TASK:
Within the records below, find each line with the word "mylist" and copy it out.

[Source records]

^^^^

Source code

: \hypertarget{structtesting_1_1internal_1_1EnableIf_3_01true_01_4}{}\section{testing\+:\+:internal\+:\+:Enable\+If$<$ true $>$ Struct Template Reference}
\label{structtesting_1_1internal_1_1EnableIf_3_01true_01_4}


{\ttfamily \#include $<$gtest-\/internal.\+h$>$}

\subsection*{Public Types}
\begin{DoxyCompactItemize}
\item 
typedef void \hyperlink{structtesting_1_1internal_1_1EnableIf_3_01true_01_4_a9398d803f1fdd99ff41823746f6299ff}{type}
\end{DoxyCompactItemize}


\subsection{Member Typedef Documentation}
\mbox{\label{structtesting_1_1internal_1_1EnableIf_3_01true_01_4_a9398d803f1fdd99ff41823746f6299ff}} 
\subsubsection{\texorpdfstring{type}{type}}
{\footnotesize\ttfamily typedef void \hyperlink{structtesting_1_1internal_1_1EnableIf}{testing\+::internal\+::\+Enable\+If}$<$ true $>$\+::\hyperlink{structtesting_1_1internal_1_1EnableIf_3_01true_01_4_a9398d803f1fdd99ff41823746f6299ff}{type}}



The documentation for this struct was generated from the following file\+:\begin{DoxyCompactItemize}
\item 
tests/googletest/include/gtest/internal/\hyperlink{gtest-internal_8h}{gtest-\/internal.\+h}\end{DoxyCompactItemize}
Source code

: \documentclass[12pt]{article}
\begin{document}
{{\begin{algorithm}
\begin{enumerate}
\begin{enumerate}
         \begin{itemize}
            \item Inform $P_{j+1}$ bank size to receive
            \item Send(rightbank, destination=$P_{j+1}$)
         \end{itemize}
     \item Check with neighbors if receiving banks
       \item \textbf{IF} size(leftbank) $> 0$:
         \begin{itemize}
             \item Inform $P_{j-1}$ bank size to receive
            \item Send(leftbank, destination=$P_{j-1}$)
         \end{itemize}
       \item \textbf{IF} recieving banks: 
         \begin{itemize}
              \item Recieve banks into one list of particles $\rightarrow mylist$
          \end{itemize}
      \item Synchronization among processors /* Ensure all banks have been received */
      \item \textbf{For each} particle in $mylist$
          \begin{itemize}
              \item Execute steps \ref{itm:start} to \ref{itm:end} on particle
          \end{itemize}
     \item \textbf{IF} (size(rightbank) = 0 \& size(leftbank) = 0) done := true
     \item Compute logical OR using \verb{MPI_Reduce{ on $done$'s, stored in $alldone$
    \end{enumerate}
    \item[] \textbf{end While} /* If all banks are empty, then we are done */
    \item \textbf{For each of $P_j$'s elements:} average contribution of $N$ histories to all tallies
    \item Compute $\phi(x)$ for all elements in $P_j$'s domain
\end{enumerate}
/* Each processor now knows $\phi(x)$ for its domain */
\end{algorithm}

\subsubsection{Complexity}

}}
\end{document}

^^^^

SOLUTION TO THIS PROBLEM:
              \item Recieve banks into one list of particles $\rightarrow mylist$
      \item \textbf{For each} particle in $mylist$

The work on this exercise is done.